Zimbabwe has very repressive media laws, and those laws have made it difficult for journalists to practice their profession freely in Zimbabwe. As a result, we get more arrests in the media, and I found myself having a lot more journalist cases from 2002 when new information and protection of privacy laws came in that criminalized a lot of journalistic work. If you write a story the government doesn't like, you can be arrested. The Access to Information and Protection of Privacy Act is a very poor name. Because it really doesn't give anybody access to information; if anything, it takes away access to information. It was this law that shut down at least four newspapers in Zimbabwe. So there's nothing that makes the media accessible. It is a very big piece of legislation; it makes it impossible to have independent media houses that can report independently because they get shut down. The government determines who gets registered [to operate] and who doesn't. Journalists can be locked up because they have reported what the government regards as falsehoods. You can go to jail for at least two years if you're convicted under that law. It forces media houses to register every two years, which is crazy because you go into the media to publish as a business. And to answer every two years as to whether or not you'll remain in operation means you actually make the media self-censoring. Journalists start to self-censor because you don't want to be without a job tomorrow. At the end of the day, this piece of legislation literally limits the flow of information in Zimbabwe because people are afraid of doing their job because they could be arrested or shut down.

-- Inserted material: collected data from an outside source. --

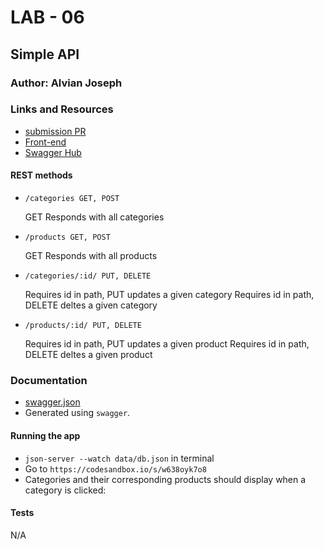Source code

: # LAB - 06 

## Simple API

### Author: Alvian Joseph

### Links and Resources
* [submission PR](https://github.com/alvian-401-advanced-javascript/simple-api)
* [Front-end](https://codesandbox.io/s/w638oyk7o8)
* [Swagger Hub](https://app.swaggerhub.com/apis/AlvianJoseph/default-title/0.1)

#### REST methods
* `/categories GET, POST`  

  GET Responds with all categories
* `/products GET, POST`  

  GET Responds with all products
* `/categories/:id/ PUT, DELETE`  

  Requires id in path, PUT updates a given category
  Requires id in path, DELETE deltes a given category
* `/products/:id/ PUT, DELETE`  

  Requires id in path, PUT updates a given product
  Requires id in path, DELETE deltes a given product


### Documentation
* [swagger.json](https://github.com/alvian-401-advanced-javascript/simple-api/blob/json-server/docs/swagger.json)
* Generated using `swagger`.


#### Running the app
* `json-server --watch data/db.json` in terminal
* Go to `https://codesandbox.io/s/w638oyk7o8`
* Categories and their corresponding products should display when a category is clicked:

#### Tests
N/A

What about judges? Are they subjected to the same sort of self-censorship?
The judiciary in Zimbabwe took a turn for the worse for us lawyers in 2001 when judges who were seen as independent were forced off the bench. And judges who it is generally believed look at things from the government viewpoint were appointed. For me, the system requires a complete overhaul because any judges who are there are dangerous because they are quite happy to do the politicians' dirty work, to interpret the law to suit those who made them judges. Even if there's a change, you cannot trust them. If you're willing to be used by the ruling party now, it means tomorrow you'll be willing to be used by whoever will be in the ruling party next, and that's just as bad. We need to get completely new judges who would be appointed in terms of a very transparent selection procedure.
Have judges fled the country because of judgments they've passed?
Certainly some judges have been forced to flee the country after direct threats. There was a judge who was dealing with one of the newspaper closure cases. He was threatened by people in government and he fled - literally fled the country. Those who left did so because they couldn't continue working under conditions where they were constantly under threat. The Supreme Court heard the war veterans demonstrate, and they were jumping all over the court while the court was in session, but nothing happened to those people. So clearly judges have been threatened. Even those who have remained from the old era - maybe two or so in the high courts - are afraid. They have stayed, but the freedom is just not there anymore. I don't think members of the judiciary feel that they have the freedom to really be judges, impartial judges, without interference. They know if they give judgments that aren't popular, they could lose their jobs and find themselves in deep trouble.
This interview between Alexis Bloom and Beatrice Mtetwa took place in February 2006 at a guesthouse in Harare. It has been edited for clarity.